▶ EXERCISE:
Please reproduce the line containing "classification in the doctor" and every line after it in the records below, exactly and with nothing else.

▶ EXTRACTED MATERIAL:
------------------------------------------------------------------------

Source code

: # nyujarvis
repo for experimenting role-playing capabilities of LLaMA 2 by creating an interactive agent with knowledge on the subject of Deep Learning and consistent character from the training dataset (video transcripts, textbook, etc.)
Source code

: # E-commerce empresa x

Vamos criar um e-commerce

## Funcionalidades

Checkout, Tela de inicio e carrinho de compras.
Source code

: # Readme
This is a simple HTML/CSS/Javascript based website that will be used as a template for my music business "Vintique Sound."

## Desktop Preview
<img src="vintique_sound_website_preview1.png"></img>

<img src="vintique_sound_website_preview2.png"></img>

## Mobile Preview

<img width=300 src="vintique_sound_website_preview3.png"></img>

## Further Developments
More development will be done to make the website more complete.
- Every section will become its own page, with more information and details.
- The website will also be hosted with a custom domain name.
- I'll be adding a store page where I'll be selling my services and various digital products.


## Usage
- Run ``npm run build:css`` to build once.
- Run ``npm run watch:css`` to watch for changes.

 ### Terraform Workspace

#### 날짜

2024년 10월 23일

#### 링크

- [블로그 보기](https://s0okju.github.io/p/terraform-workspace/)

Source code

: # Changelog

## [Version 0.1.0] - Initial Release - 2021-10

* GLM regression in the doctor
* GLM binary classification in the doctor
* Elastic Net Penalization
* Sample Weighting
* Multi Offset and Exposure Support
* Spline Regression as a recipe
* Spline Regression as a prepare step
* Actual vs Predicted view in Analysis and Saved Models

------------------------------------------------------------------------

▶ RESULT OF THE EXERCISE:
* GLM binary classification in the doctor
* Elastic Net Penalization
* Sample Weighting
* Multi Offset and Exposure Support
* Spline Regression as a recipe
* Spline Regression as a prepare step
* Actual vs Predicted view in Analysis and Saved Models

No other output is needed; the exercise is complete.